> **How to complete this task**
Tally the lines of these entries that include "badge"; respond with only that tally.

> **Study material**
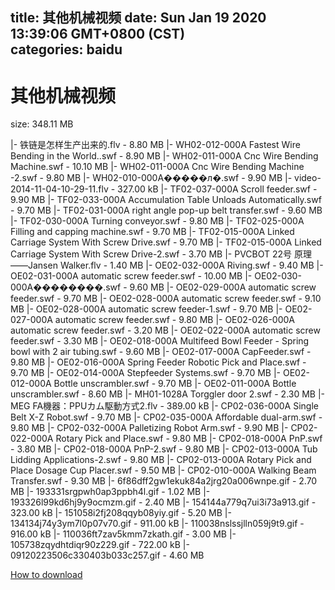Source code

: 
title: 其他机械视频
date: Sun Jan 19 2020 13:39:06 GMT+0800 (CST)    
categories: baidu
---

# 其他机械视频
size: 348.11 MB
 
 
|- 铁链是怎样生产出来的.flv - 8.80 MB
|- WH02-012-000A Fastest Wire Bending in the World..swf - 8.90 MB
|- WH02-011-000A Cnc Wire Bending Machine.swf - 10.10 MB
|- WH02-011-000A Cnc Wire Bending Machine -2.swf - 9.80 MB
|- WH02-010-000A�����л�.swf - 9.90 MB
|- video-2014-11-04-10-29-11.flv - 327.00 kB
|- TF02-037-000A Scroll feeder.swf - 9.90 MB
|- TF02-033-000A   Accumulation Table Unloads Automatically.swf - 9.70 MB
|- TF02-031-000A right angle pop-up belt transfer.swf - 9.60 MB
|- TF02-030-000A Turning conveyor.swf - 9.80 MB
|- TF02-025-000A  Filling and capping machine.swf - 9.70 MB
|- TF02-015-000A Linked Carriage System With Screw Drive.swf - 9.70 MB
|- TF02-015-000A Linked Carriage System With Screw Drive-2.swf - 3.70 MB
|- PVCBOT 22号 原理——Jansen Walker.flv - 1.40 MB
|- OE02-032-000A Riving.swf - 9.40 MB
|- OE02-031-000A automatic screw feeder.swf - 10.00 MB
|- OE02-030-000A��������.swf - 9.60 MB
|- OE02-029-000A automatic screw feeder.swf - 9.70 MB
|- OE02-028-000A automatic screw feeder.swf - 9.10 MB
|- OE02-028-000A automatic screw feeder-1.swf - 9.70 MB
|- OE02-027-000A automatic screw feeder.swf - 9.80 MB
|- OE02-026-000A automatic screw feeder.swf - 3.20 MB
|- OE02-022-000A automatic screw feeder.swf - 3.30 MB
|- OE02-018-000A Multifeed Bowl Feeder - Spring bowl with 2 air tubing.swf - 9.60 MB
|- OE02-017-000A CapFeeder.swf - 9.80 MB
|- OE02-016-000A Spring Feeder Robotic Pick and Place.swf - 9.70 MB
|- OE02-014-000A Stepfeeder Systems.swf - 9.70 MB
|- OE02-012-000A Bottle unscrambler.swf - 9.70 MB
|- OE02-011-000A Bottle unscrambler.swf - 8.60 MB
|- MH01-1028A Torggler door 2.swf - 2.30 MB
|- MEG FA機器：PPUカム駆動方式2.flv - 389.00 kB
|- CP02-036-000A Single Belt X-Z Robot.swf - 9.70 MB
|- CP02-035-000A Affordable dual-arm.swf - 9.80 MB
|- CP02-032-000A  Palletizing Robot Arm.swf - 9.90 MB
|- CP02-022-000A Rotary Pick and Place.swf - 9.80 MB
|- CP02-018-000A PnP.swf - 3.80 MB
|- CP02-018-000A PnP-2.swf - 9.80 MB
|- CP02-013-000A Tub Lidding Applications-2.swf - 9.80 MB
|- CP02-013-000A Rotary Pick and Place Dosage Cup Placer.swf - 9.50 MB
|- CP02-010-000A Walking Beam Transfer.swf - 9.30 MB
|- 6f86dff2gw1ekuk84a2jrg20a006wnpe.gif - 2.70 MB
|- 193331srgpwh0ap3ppbh4l.gif - 1.02 MB
|- 193326l99kd6hj9y9ocmzm.gif - 2.40 MB
|- 154144a779q7ui3i73a913.gif - 323.00 kB
|- 151058i2fj208qqyb08yiy.gif - 5.20 MB
|- 134134j74y3ym7l0p07v70.gif - 911.00 kB
|- 110038nslssjlln059j9t9.gif - 916.00 kB
|- 110036ft7zav5kmm7zkath.gif - 3.00 MB
|- 105738zqydhtdiqr90z229.gif - 722.00 kB
|- 09120223506c330403b033c257.gif - 4.60 MB

[How to download](https://bpcam.bemobtrk.com/go/2ceec3aa-1ca2-46d6-b9ff-aaa5c184517c?jno=816)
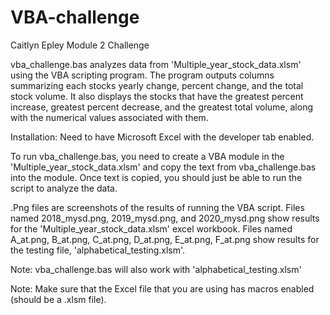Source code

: # VBA-challenge
Caitlyn Epley
Module 2 Challenge

vba_challenge.bas analyzes data from 'Multiple_year_stock_data.xlsm' using the VBA scripting program. The program outputs columns summarizing each stocks yearly change, percent change, and the total stock volume. It also displays the stocks that have the greatest percent increase, greatest percent decrease, and the greatest total volume, along with the numerical values associated with them.

Installation: Need to have Microsoft Excel with the developer tab enabled.

To run vba_challenge.bas, you need to create a VBA module in the 'Multiple_year_stock_data.xlsm' and copy the text from vba_challenge.bas into the module.
Once text is copied, you should just be able to run the script to analyze the data. 

.Png files are screenshots of the results of running the VBA script. Files named 2018_mysd.png, 2019_mysd.png, and 2020_mysd.png show results for the 'Multiple_year_stock_data.xlsm' excel workbook. Files named A_at.png, B_at.png, C_at.png, D_at.png, E_at.png, F_at.png show results for the testing file, 'alphabetical_testing.xlsm'.

Note: vba_challenge.bas will also work with 'alphabetical_testing.xlsm'

Note: Make sure that the Excel file that you are using has macros enabled (should be a .xlsm file).
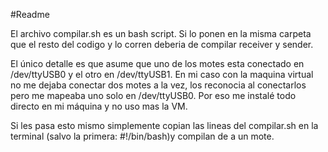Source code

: #Readme

El archivo compilar.sh es un bash script. Si lo ponen en la misma carpeta que el resto del codigo y lo corren deberia de compilar receiver y sender.

El único detalle es que asume que uno de los motes esta conectado en /dev/ttyUSB0 y el otro en /dev/ttyUSB1.
En mi caso con la maquina virtual no me dejaba conectar dos motes a la vez, los reconocia al conectarlos pero me mapeaba uno solo en /dev/ttyUSB0. Por eso me instalé todo directo en mi máquina y no uso mas la VM. 

Si les pasa esto mismo simplemente copian las lineas del compilar.sh en la terminal (salvo la primera: #!/bin/bash)y compilan de a un mote. 
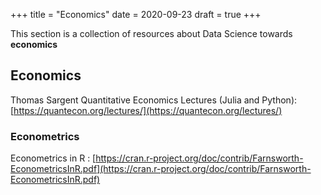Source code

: +++
title = "Economics"
date = 2020-09-23
draft = true
+++

This section is a collection of resources about Data Science towards **economics**

## Economics

Thomas Sargent Quantitative Economics Lectures (Julia and Python): [https://quantecon.org/lectures/](https://quantecon.org/lectures/)

### Econometrics

Econometrics in R : [https://cran.r-project.org/doc/contrib/Farnsworth-EconometricsInR.pdf](https://cran.r-project.org/doc/contrib/Farnsworth-EconometricsInR.pdf)

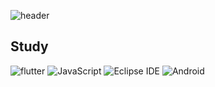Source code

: ![header](https://capsule-render.vercel.app/api?text=junyoung&fontSize=40)

## Study

<img alt="flutter" src ="https://img.shields.io/badge/flutter-02569B.svg?&style=for-the-badge&logo=flutter&logoColor=BLUE"/>
<img alt="JavaScript" src ="https://img.shields.io/badge/JavaScript-F7DF1E.svg?&style=for-the-badge&logo=JavaScript&logoColor=yellow"/>
<img alt="Eclipse IDE" src ="https://img.shields.io/badge/Eclipse IDE-2C2255.svg?&style=for-the-badge&logo=Eclipse IDE&logoColor=BLUE"/>
<img alt="Android " src ="https://img.shields.io/badge/Android-3DDC84.svg?&style=for-the-badge&logo=Android&logoColor=white"/>


##
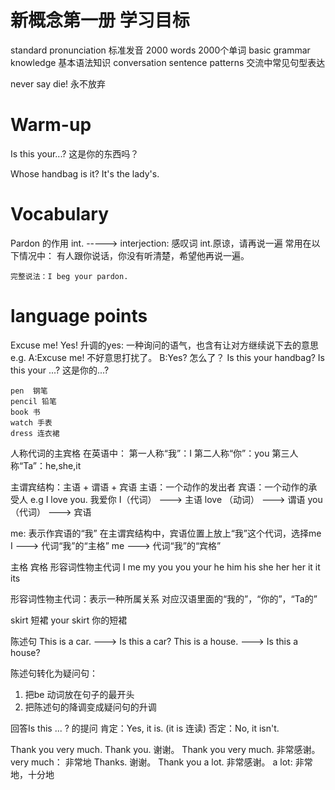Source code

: # 新概念第一册 学习目标

standard pronunciation 标准发音
2000 words 2000个单词
basic grammar knowledge 基本语法知识
conversation sentence patterns 交流中常见句型表达

never say die! 永不放弃

# Warm-up

Is this your...?    这是你的东西吗？

Whose handbag is it?
It's the lady's.

# Vocabulary

Pardon 的作用
int. -----> interjection: 感叹词
int.原谅，请再说一遍
常用在以下情况中：
    有人跟你说话，你没有听清楚，希望他再说一遍。

    完整说法：I beg your pardon.

# language points
Excuse me!
Yes! 
    升调的yes: 一种询问的语气，也含有让对方继续说下去的意思
    e.g. A:Excuse me! 不好意思打扰了。
         B:Yes? 怎么了？
Is this your handbag?
    Is this your ...?       这是你的...?

    pen  钢笔
    pencil 铅笔
    book 书
    watch 手表
    dress 连衣裙

人称代词的主宾格
在英语中：
    第一人称“我”：I
    第二人称“你”：you
    第三人称“Ta”：he,she,it

主谓宾结构：主语 + 谓语 + 宾语
    主语：一个动作的发出者
    宾语：一个动作的承受人
    e.g I love you. 我爱你
    I（代词） ---> 主语
    love （动词） ---> 谓语
    you （代词） ---> 宾语

me: 表示作宾语的“我”
在主谓宾结构中，宾语位置上放上“我”这个代词，选择me
I ---> 代词“我”的“主格”
me ---> 代词“我”的“宾格”

主格            宾格            形容词性物主代词
I               me              my
you             you             your
he              him             his
she             her             her
it              it              its

形容词性物主代词：表示一种所属关系
对应汉语里面的“我的”，“你的”，“Ta的”


skirt 短裙
your skirt 你的短裙

陈述句
This is a car. ---> Is this a car?
This is a house. ---> Is this a house?

陈述句转化为疑问句：
1. 把be 动词放在句子的最开头
2. 把陈述句的降调变成疑问句的升调

回答Is this ... ? 的提问
肯定：Yes, it is.  (it is 连读)
否定：No, it isn't.

Thank you very much.
Thank you. 谢谢。
Thank you very much. 非常感谢。    very much： 非常地
Thanks. 谢谢。
Thank you a lot. 非常感谢。      a lot: 非常地，十分地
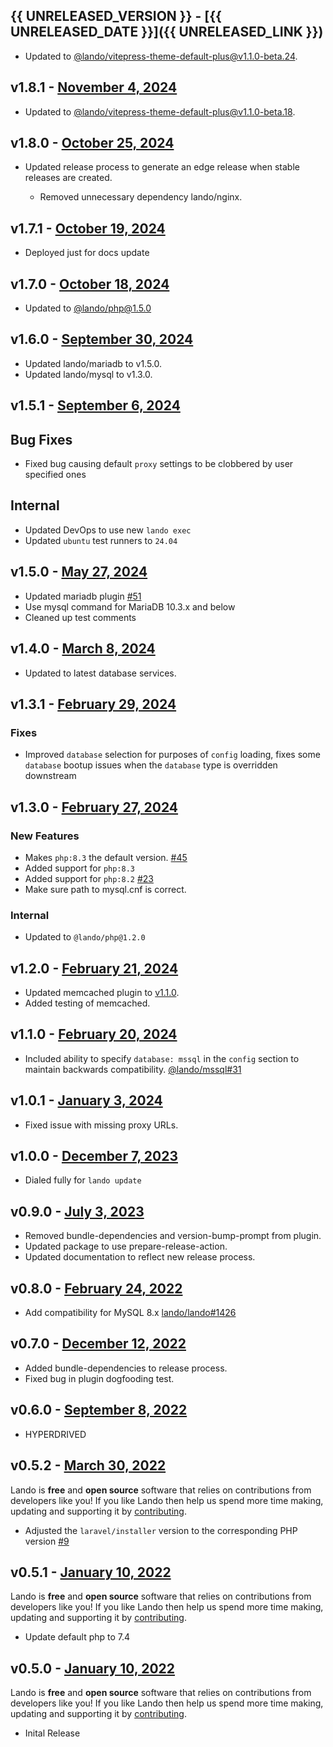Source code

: ## {{ UNRELEASED_VERSION }} - [{{ UNRELEASED_DATE }}]({{ UNRELEASED_LINK }})

* Updated to [@lando/vitepress-theme-default-plus@v1.1.0-beta.24](https://github.com/lando/vitepress-theme-default-plus/releases/tag/v1.1.0-beta.24).

## v1.8.1 - [November 4, 2024](https://github.com/lando/laravel/releases/tag/v1.8.1)

* Updated to [@lando/vitepress-theme-default-plus@v1.1.0-beta.18](https://github.com/lando/vitepress-theme-default-plus/releases/tag/v1.1.0-beta.18).

## v1.8.0 - [October 25, 2024](https://github.com/lando/laravel/releases/tag/v1.8.0)

* Updated release process to generate an edge release when stable releases are created.

  * Removed unnecessary dependency lando/nginx.

## v1.7.1 - [October 19, 2024](https://github.com/lando/laravel/releases/tag/v1.7.1)

* Deployed just for docs update

## v1.7.0 - [October 18, 2024](https://github.com/lando/laravel/releases/tag/v1.7.0)

* Updated to [@lando/php@1.5.0](https://github.com/lando/php/releases/tag/v1.5.0)

## v1.6.0 - [September 30, 2024](https://github.com/lando/laravel/releases/tag/v1.6.0)

* Updated lando/mariadb to v1.5.0.
* Updated lando/mysql to v1.3.0.

## v1.5.1 - [September 6, 2024](https://github.com/lando/laravel/releases/tag/v1.5.1)

## Bug Fixes

* Fixed bug causing default `proxy` settings to be clobbered by user specified ones

## Internal

* Updated DevOps to use new `lando exec`
* Updated `ubuntu` test runners to `24.04`

## v1.5.0 - [May 27, 2024](https://github.com/lando/laravel/releases/tag/v1.5.0)

* Updated mariadb plugin [#51](https://github.com/lando/mariadb/issues/51)
* Use mysql command for MariaDB 10.3.x and below
* Cleaned up test comments

## v1.4.0 - [March 8, 2024](https://github.com/lando/laravel/releases/tag/v1.4.0)

* Updated to latest database services.

## v1.3.1 - [February 29, 2024](https://github.com/lando/laravel/releases/tag/v1.3.1)

### Fixes

* Improved `database` selection for purposes of `config` loading, fixes some `database` bootup issues when the `database` type is overridden downstream

## v1.3.0 - [February 27, 2024](https://github.com/lando/laravel/releases/tag/v1.3.0)

### New Features

* Makes `php:8.3` the default version. [#45](https://github.com/lando/laravel/issues/45)
* Added support for `php:8.3`
* Added support for `php:8.2` [#23](https://github.com/lando/laravel/issues/23)
* Make sure path to mysql.cnf is correct.

### Internal

* Updated to `@lando/php@1.2.0`

## v1.2.0 - [February 21, 2024](https://github.com/lando/laravel/releases/tag/v1.2.0)

* Updated memcached plugin to [v1.1.0](https://github.com/lando/memcached/releases/tag/v1.1.0).
* Added testing of memcached.

## v1.1.0 - [February 20, 2024](https://github.com/lando/laravel/releases/tag/v1.1.0)

* Included ability to specify `database: mssql` in the `config` section to maintain backwards compatibility. [@lando/mssql#31](https://github.com/lando/mssql/issues/31)

## v1.0.1 - [January 3, 2024](https://github.com/lando/laravel/releases/tag/v1.0.1)

* Fixed issue with missing proxy URLs.

## v1.0.0 - [December 7, 2023](https://github.com/lando/laravel/releases/tag/v1.0.0)

* Dialed fully for `lando update`

## v0.9.0 - [July 3, 2023](https://github.com/lando/laravel/releases/tag/v0.9.0)

* Removed bundle-dependencies and version-bump-prompt from plugin.
* Updated package to use prepare-release-action.
* Updated documentation to reflect new release process.

## v0.8.0 - [February 24, 2022](https://github.com/lando/laravel/releases/tag/v0.8.0)

* Add compatibility for MySQL 8.x [lando/lando#1426](https://github.com/lando/lando/issues/1462)

## v0.7.0 - [December 12, 2022](https://github.com/lando/laravel/releases/tag/v0.7.0)

* Added bundle-dependencies to release process.
* Fixed bug in plugin dogfooding test.

## v0.6.0 - [September 8, 2022](https://github.com/lando/laravel/releases/tag/v0.6.0)

* HYPERDRIVED

## v0.5.2 - [March 30, 2022](https://github.com/lando/laravel/releases/tag/v0.5.2)

Lando is **free** and **open source** software that relies on contributions from developers like you! If you like Lando then help us spend more time making, updating and supporting it by [contributing](https://github.com/sponsors/lando).

* Adjusted the `laravel/installer` version to the corresponding PHP version [#9](https://github.com/lando/laravel/issues/9)

## v0.5.1 - [January 10, 2022](https://github.com/lando/laravel/releases/tag/v0.5.1)

Lando is **free** and **open source** software that relies on contributions from developers like you! If you like Lando then help us spend more time making, updating and supporting it by [contributing](https://github.com/sponsors/lando).

* Update default php to 7.4

## v0.5.0 - [January 10, 2022](https://github.com/lando/laravel/releases/tag/v0.5.0)

Lando is **free** and **open source** software that relies on contributions from developers like you! If you like Lando then help us spend more time making, updating and supporting it by [contributing](https://github.com/sponsors/lando).

* Inital Release
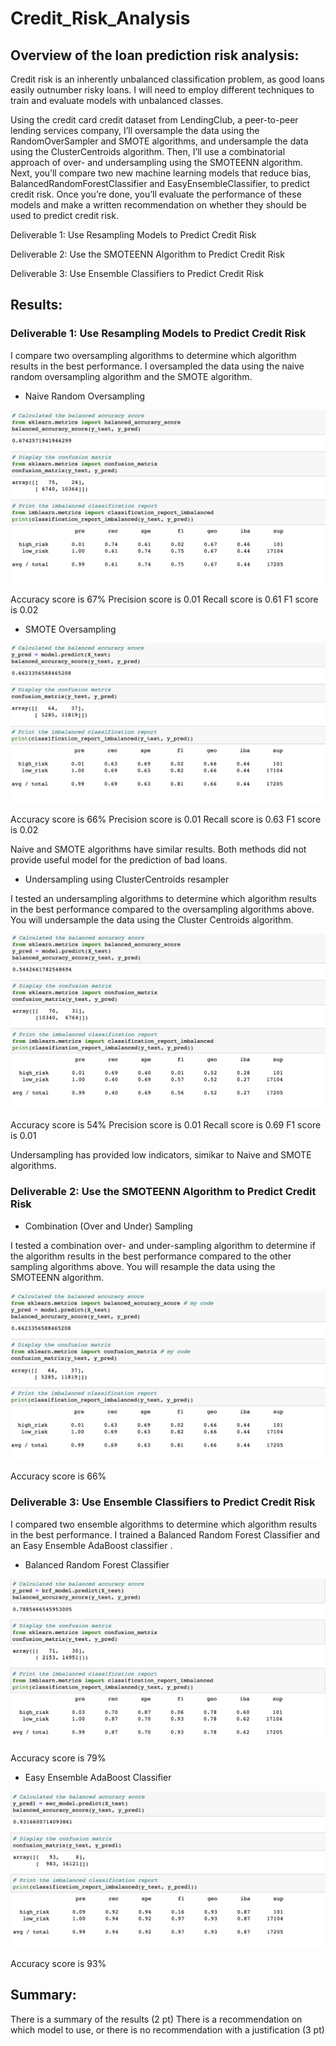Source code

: # Credit_Risk_Analysis


## Overview of the loan prediction risk analysis:

Credit risk is an inherently unbalanced classification problem, as good loans easily outnumber risky loans. I will need to employ different techniques to train and evaluate models with unbalanced classes. 

Using the credit card credit dataset from LendingClub, a peer-to-peer lending services company, I’ll oversample the data using the RandomOverSampler and SMOTE algorithms, and undersample the data using the ClusterCentroids algorithm. Then, I’ll use a combinatorial approach of over- and undersampling using the SMOTEENN algorithm. Next, you’ll compare two new machine learning models that reduce bias, BalancedRandomForestClassifier and EasyEnsembleClassifier, to predict credit risk. Once you’re done, you’ll evaluate the performance of these models and make a written recommendation on whether they should be used to predict credit risk.


Deliverable 1: Use Resampling Models to Predict Credit Risk

Deliverable 2: Use the SMOTEENN Algorithm to Predict Credit Risk

Deliverable 3: Use Ensemble Classifiers to Predict Credit Risk


## Results:

### Deliverable 1: Use Resampling Models to Predict Credit Risk

I compare two oversampling algorithms to determine which algorithm results in the best performance. I oversampled the data using the naive random oversampling algorithm and the SMOTE algorithm. 

- Naive Random Oversampling

![naive_random_oversampling](naive_random_oversampling.png)

Accuracy score is 67%
Precision score is 0.01
Recall score is 0.61
F1 score is 0.02

- SMOTE Oversampling

![SMOTE_Oversampling](SMOTE_Oversampling.png)

Accuracy score is 66%
Precision score is 0.01
Recall score is 0.63
F1 score is 0.02

Naive and SMOTE algorithms have similar results. Both methods did not provide useful model for the prediction of bad loans.

- Undersampling using ClusterCentroids resampler

I tested an undersampling algorithms to determine which algorithm results in the best performance compared to the oversampling algorithms above. You will undersample the data using the Cluster Centroids algorithm.

![Undersampling](Undersampling.png)

Accuracy score is 54%
Precision score is 0.01
Recall score is 0.69
F1 score is 0.01

Undersampling has provided low indicators, simikar to Naive and SMOTE algorithms. 

### Deliverable 2: Use the SMOTEENN Algorithm to Predict Credit Risk

- Combination (Over and Under) Sampling

I tested a combination over- and under-sampling algorithm to determine if the algorithm results in the best performance compared to the other sampling algorithms above. You will resample the data using the SMOTEENN algorithm.

![Combination](Combination.png)

Accuracy score is 66%

### Deliverable 3: Use Ensemble Classifiers to Predict Credit Risk

I compared two ensemble algorithms to determine which algorithm results in the best performance. I trained a Balanced Random Forest Classifier and an Easy Ensemble AdaBoost classifier .

- Balanced Random Forest Classifier

![Balanced_Random_Forest_Classifier](Balanced_Random_Forest_Classifier.png)

Accuracy score is 79%

- Easy Ensemble AdaBoost Classifier


![Easy_Ensemble_AdaBoost_Classifier](Easy_Ensemble_AdaBoost_Classifier.png)

Accuracy score is 93%

## Summary:

There is a summary of the results (2 pt)
There is a recommendation on which model to use, or there is no recommendation with a justification (3 pt)
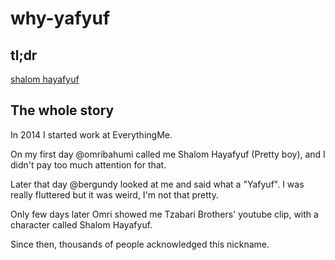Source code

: # why-yafyuf

## tl;dr
[shalom hayafyuf](https://youtu.be/mk_qRtdCbXE?t=248)

## The whole story
In 2014 I started work at EverythingMe.

On my first day @omribahumi called me Shalom Hayafyuf (Pretty boy), and I didn't pay too much attention for that.

Later that day @bergundy looked at me and said what a "Yafyuf". I was really fluttered but it was weird, I'm not that pretty.

Only few days later Omri showed me Tzabari Brothers' youtube clip, with a character called Shalom Hayafyuf.

Since then, thousands of people acknowledged this nickname.
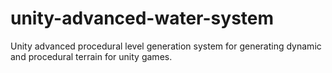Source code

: # unity-advanced-water-system
 
Unity advanced procedural level generation system for generating dynamic and procedural terrain for unity games.
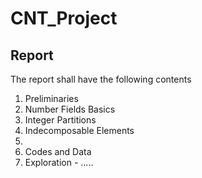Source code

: # CNT_Project

## Report 

The report shall have the following contents
1. Preliminaries 
2. Number Fields Basics
3. Integer Partitions
4. Indecomposable Elements
5. 
6. Codes and Data
7. Exploration - .....
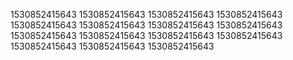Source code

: 1530852415643
1530852415643
1530852415643
1530852415643
1530852415643
1530852415643
1530852415643
1530852415643
1530852415643
1530852415643
1530852415643
1530852415643
1530852415643
1530852415643
1530852415643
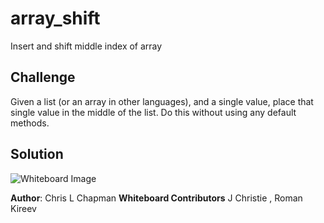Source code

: # array_shift
Insert and shift middle index of array

## Challenge
Given a list (or an array in other languages), and a single value, place that single value in the middle of the list. Do this without using any default methods.

## Solution
![Whiteboard Image](../../assets/array_shift.jpg)

**Author**: Chris L Chapman
**Whiteboard Contributors**  J Christie , Roman Kireev
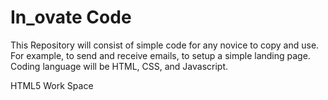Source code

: In_ovate Code
========
This Repository will consist of simple code for any novice to copy and use. For example, to send and receive emails, to setup a simple landing page. Coding language will be HTML, CSS, and Javascript. 

HTML5 Work Space
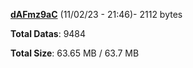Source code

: [**dAFmz9aC**](/data/dAFmz9aC.txt) (11/02/23 - 21:46)- 2112 bytes

**Total Datas**: 9484

**Total Size**: 63.65 MB / 63.7 MB
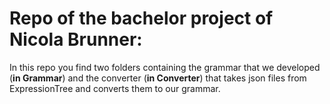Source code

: # Repo of the bachelor project of Nicola Brunner:
In this repo you find two folders containing the grammar that we developed (**in Grammar**) 
and the converter (**in Converter**) that takes json files from ExpressionTree and converts them to our grammar.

> **Task answer**
4